Work instructions: When you reach the line that contains "road user vehicle" in the data below, start reproducing lines exactly, and stop after the line that contains "recovery with regard".
==== Information
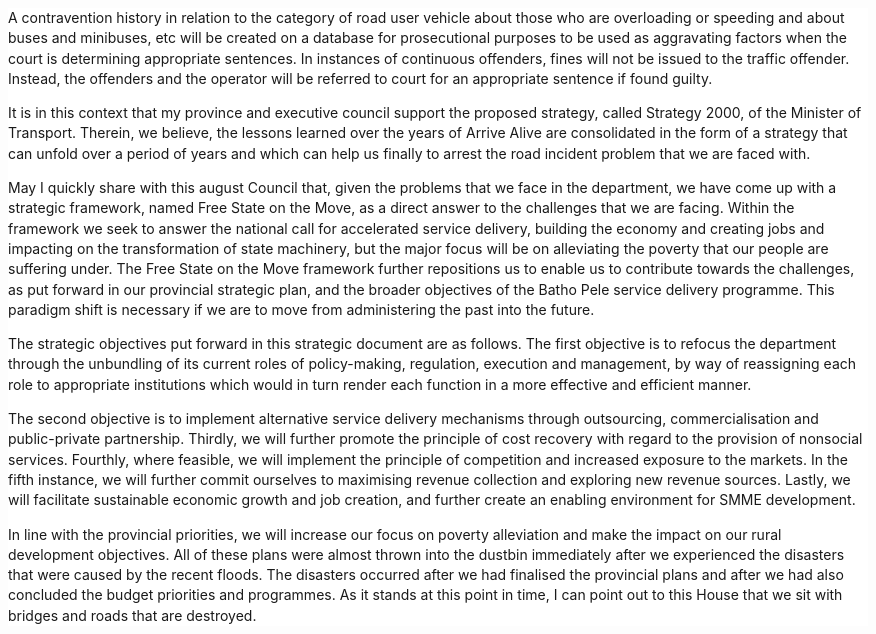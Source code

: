 A contravention history in relation to the category of road user vehicle
about those who are overloading or speeding and about buses and minibuses,
etc will be created on a database for prosecutional purposes to be used as
aggravating factors when the court is determining appropriate sentences. In
instances of continuous offenders, fines will not be issued to the traffic
offender. Instead, the offenders and the operator will be referred to court
for an appropriate sentence if found guilty.

It is in this context that my province and executive council support the
proposed strategy, called Strategy 2000, of the Minister of Transport.
Therein, we believe, the lessons learned over the years of Arrive Alive are
consolidated in the form of a strategy that can unfold over a period of
years and which can help us finally to arrest the road incident problem
that we are faced with.

May I quickly share with this august Council that, given the problems that
we face in the department, we have come up with a strategic framework,
named Free State on the Move, as a direct answer to the challenges that we
are facing. Within the framework we seek to answer the national call for
accelerated service delivery, building the economy and creating jobs and
impacting on the transformation of state machinery, but the major focus
will be on alleviating the poverty that our people are suffering under. The
Free State on the Move framework further repositions us to enable us to
contribute towards the challenges, as put forward in our provincial
strategic plan, and the broader objectives of the Batho Pele service
delivery programme. This paradigm shift is necessary if we are to move from
administering the past into the future.

The strategic objectives put forward in this strategic document are as
follows. The first objective is to refocus the department through the
unbundling of its current roles of policy-making, regulation, execution and
management, by way of reassigning each role to appropriate institutions
which would in turn render each function in a more effective and efficient
manner.

The second objective is to implement alternative service delivery
mechanisms through outsourcing, commercialisation and public-private
partnership. Thirdly, we will further promote the principle of cost
recovery with regard to the provision of nonsocial services. Fourthly,
where feasible, we will implement the principle of competition and
increased exposure to the markets. In the fifth instance, we will further
commit ourselves to maximising revenue collection and exploring new revenue
sources. Lastly, we will facilitate sustainable economic growth and job
creation, and further create an enabling environment for SMME development.

In line with the provincial priorities, we will increase our focus on
poverty alleviation and make the impact on our rural development
objectives. All of these plans were almost thrown into the dustbin
immediately after we experienced the disasters that were caused by the
recent floods. The disasters occurred after we had finalised the provincial
plans and after we had also concluded the budget priorities and programmes.
As it stands at this point in time, I can point out to this House that we
sit with bridges and roads that are destroyed.
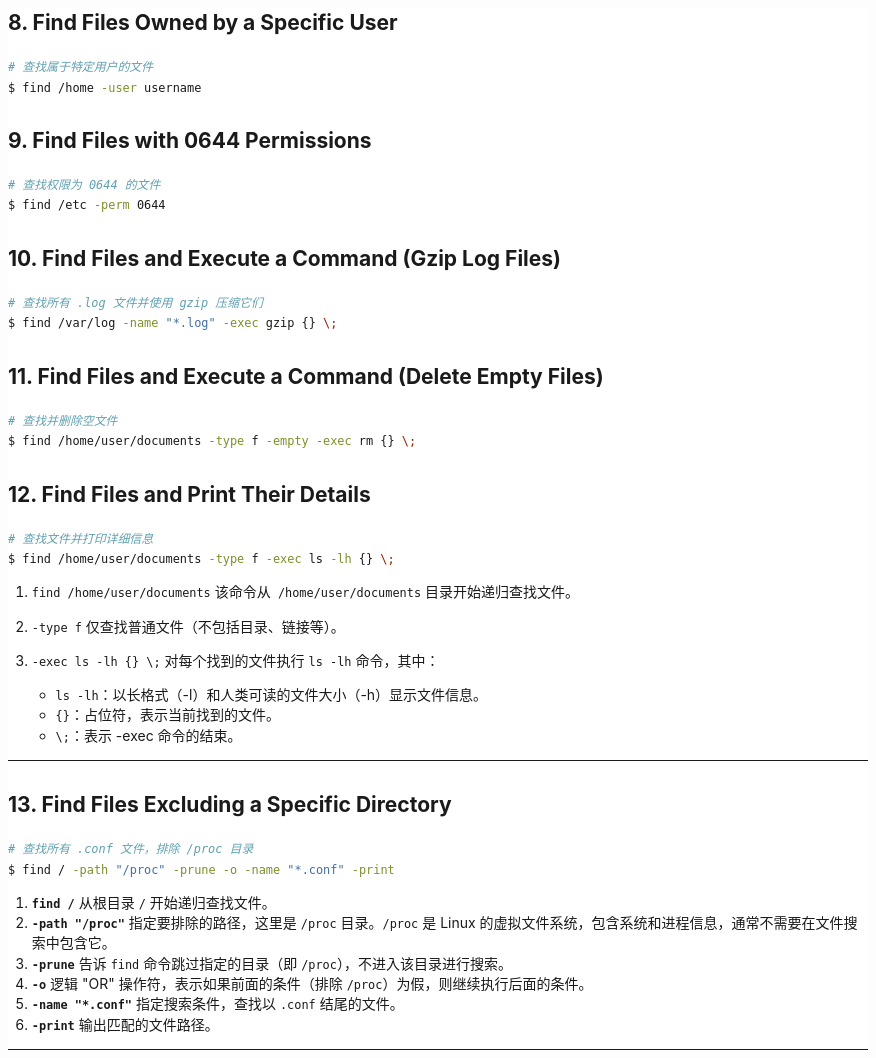 ## 8. Find Files Owned by a Specific User
```bash
# 查找属于特定用户的文件
$ find /home -user username
```

## 9. Find Files with 0644 Permissions  
```bash
# 查找权限为 0644 的文件
$ find /etc -perm 0644
```

## 10. Find Files and Execute a Command (Gzip Log Files)
```bash
# 查找所有 .log 文件并使用 gzip 压缩它们
$ find /var/log -name "*.log" -exec gzip {} \;
```

## 11. Find Files and Execute a Command (Delete Empty Files)
```bash
# 查找并删除空文件
$ find /home/user/documents -type f -empty -exec rm {} \;
```

## 12. Find Files and Print Their Details
```bash
# 查找文件并打印详细信息
$ find /home/user/documents -type f -exec ls -lh {} \;
```
1. `find /home/user/documents`
该命令从` /home/user/documents` 目录开始递归查找文件。

2. `-type f`
仅查找普通文件（不包括目录、链接等）。  
3. `-exec ls -lh {} \;`
对每个找到的文件执行 `ls -lh` 命令，其中：
    - `ls -lh`：以长格式（-l）和人类可读的文件大小（-h）显示文件信息。
    - `{}`：占位符，表示当前找到的文件。
    - `\;`：表示 -exec 命令的结束。

---
## 13. Find Files Excluding a Specific Directory
```bash
# 查找所有 .conf 文件，排除 /proc 目录
$ find / -path "/proc" -prune -o -name "*.conf" -print
```
1. **`find /`**
   从根目录 `/` 开始递归查找文件。
2. **`-path "/proc"`**
   指定要排除的路径，这里是 `/proc` 目录。`/proc` 是 Linux 的虚拟文件系统，包含系统和进程信息，通常不需要在文件搜索中包含它。
3. **`-prune`**
   告诉 `find` 命令跳过指定的目录（即 `/proc`），不进入该目录进行搜索。
4. **`-o`**
   逻辑 "OR" 操作符，表示如果前面的条件（排除 `/proc`）为假，则继续执行后面的条件。
5. **`-name "*.conf"`**
   指定搜索条件，查找以 `.conf` 结尾的文件。
6. **`-print`**
   输出匹配的文件路径。
---
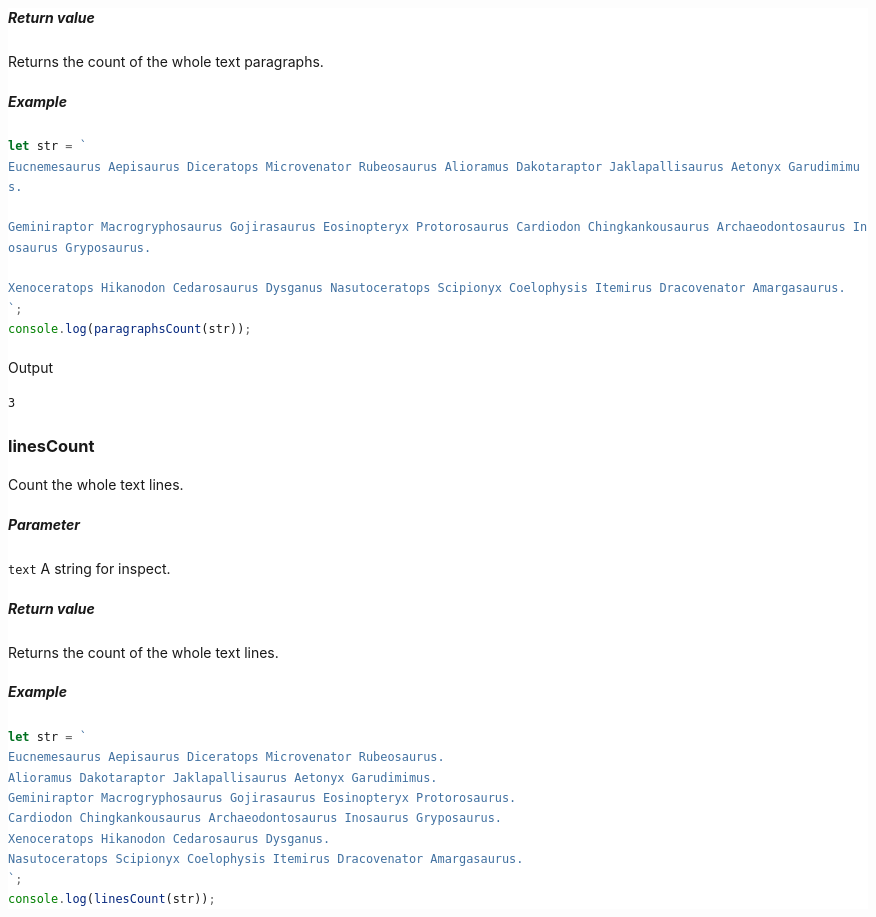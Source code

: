 ##### Return value

Returns the count of the whole text paragraphs.

##### Example

```js
let str = `
Eucnemesaurus Aepisaurus Diceratops Microvenator Rubeosaurus Alioramus Dakotaraptor Jaklapallisaurus Aetonyx Garudimimus.

Geminiraptor Macrogryphosaurus Gojirasaurus Eosinopteryx Protorosaurus Cardiodon Chingkankousaurus Archaeodontosaurus Inosaurus Gryposaurus.

Xenoceratops Hikanodon Cedarosaurus Dysganus Nasutoceratops Scipionyx Coelophysis Itemirus Dracovenator Amargasaurus.
`;
console.log(paragraphsCount(str));
```

####

Output

```
3
```


### linesCount <a id="lines-count"></a>

Count the whole text lines.

##### Parameter

`text`
A string for inspect.

##### Return value

Returns the count of the whole text lines.

##### Example

```js
let str = `
Eucnemesaurus Aepisaurus Diceratops Microvenator Rubeosaurus.
Alioramus Dakotaraptor Jaklapallisaurus Aetonyx Garudimimus.
Geminiraptor Macrogryphosaurus Gojirasaurus Eosinopteryx Protorosaurus.
Cardiodon Chingkankousaurus Archaeodontosaurus Inosaurus Gryposaurus.
Xenoceratops Hikanodon Cedarosaurus Dysganus.
Nasutoceratops Scipionyx Coelophysis Itemirus Dracovenator Amargasaurus.
`;
console.log(linesCount(str));
```

####
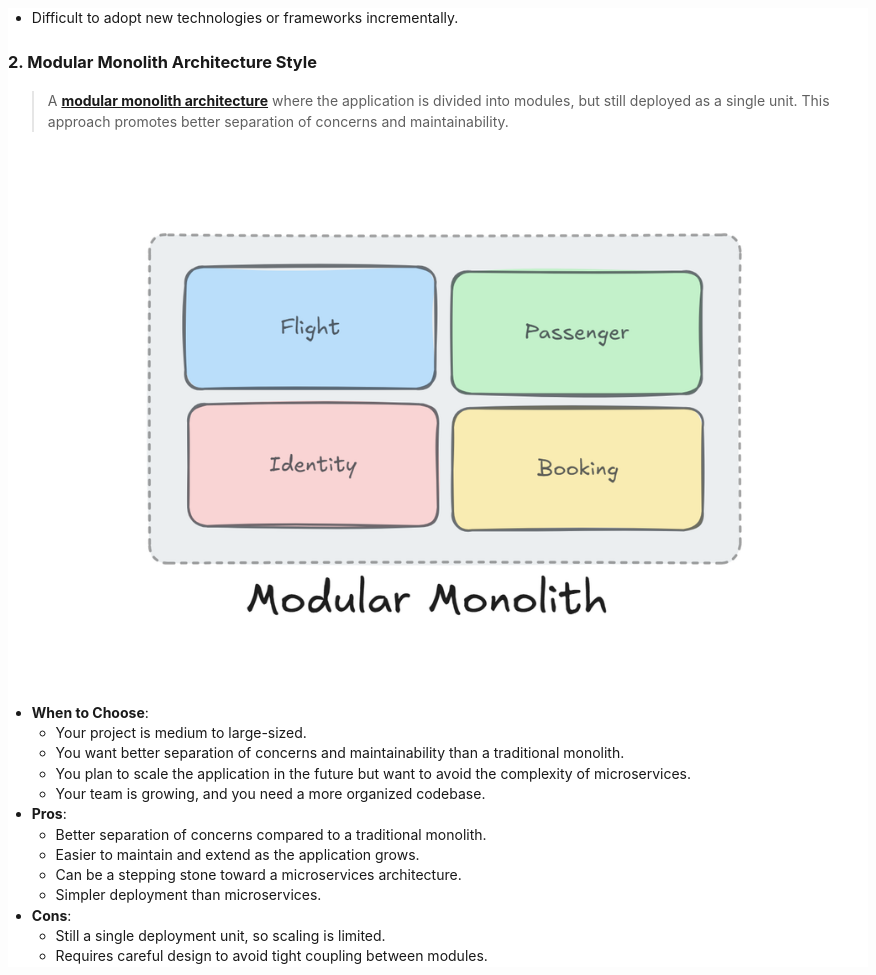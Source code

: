   - Difficult to adopt new technologies or frameworks incrementally.

### 2. Modular Monolith Architecture Style
> A **[modular monolith architecture](https://github.com/meysamhadeli/monolith-to-cloud-architecture/tree/main/2-modular-monolith-architecture-style)** where the application is divided into modules, but still deployed as a single unit. This approach promotes better separation of concerns and maintainability.

<div align="center">
  <img src="./assets/modular-monolith.png" />
</div>

- **When to Choose**:
  - Your project is medium to large-sized.
  - You want better separation of concerns and maintainability than a traditional monolith.
  - You plan to scale the application in the future but want to avoid the complexity of microservices.
  - Your team is growing, and you need a more organized codebase.
- **Pros**:
  - Better separation of concerns compared to a traditional monolith.
  - Easier to maintain and extend as the application grows.
  - Can be a stepping stone toward a microservices architecture.
  - Simpler deployment than microservices.
- **Cons**:
  - Still a single deployment unit, so scaling is limited.
  - Requires careful design to avoid tight coupling between modules.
========
Task result:
: A contravention history in relation to the category of road user vehicle
about those who are overloading or speeding and about buses and minibuses,
etc will be created on a database for prosecutional purposes to be used as
aggravating factors when the court is determining appropriate sentences. In
instances of continuous offenders, fines will not be issued to the traffic
offender. Instead, the offenders and the operator will be referred to court
for an appropriate sentence if found guilty.

It is in this context that my province and executive council support the
proposed strategy, called Strategy 2000, of the Minister of Transport.
Therein, we believe, the lessons learned over the years of Arrive Alive are
consolidated in the form of a strategy that can unfold over a period of
years and which can help us finally to arrest the road incident problem
that we are faced with.

May I quickly share with this august Council that, given the problems that
we face in the department, we have come up with a strategic framework,
named Free State on the Move, as a direct answer to the challenges that we
are facing. Within the framework we seek to answer the national call for
accelerated service delivery, building the economy and creating jobs and
impacting on the transformation of state machinery, but the major focus
will be on alleviating the poverty that our people are suffering under. The
Free State on the Move framework further repositions us to enable us to
contribute towards the challenges, as put forward in our provincial
strategic plan, and the broader objectives of the Batho Pele service
delivery programme. This paradigm shift is necessary if we are to move from
administering the past into the future.

The strategic objectives put forward in this strategic document are as
follows. The first objective is to refocus the department through the
unbundling of its current roles of policy-making, regulation, execution and
management, by way of reassigning each role to appropriate institutions
which would in turn render each function in a more effective and efficient
manner.

The second objective is to implement alternative service delivery
mechanisms through outsourcing, commercialisation and public-private
partnership. Thirdly, we will further promote the principle of cost
recovery with regard to the provision of nonsocial services. Fourthly,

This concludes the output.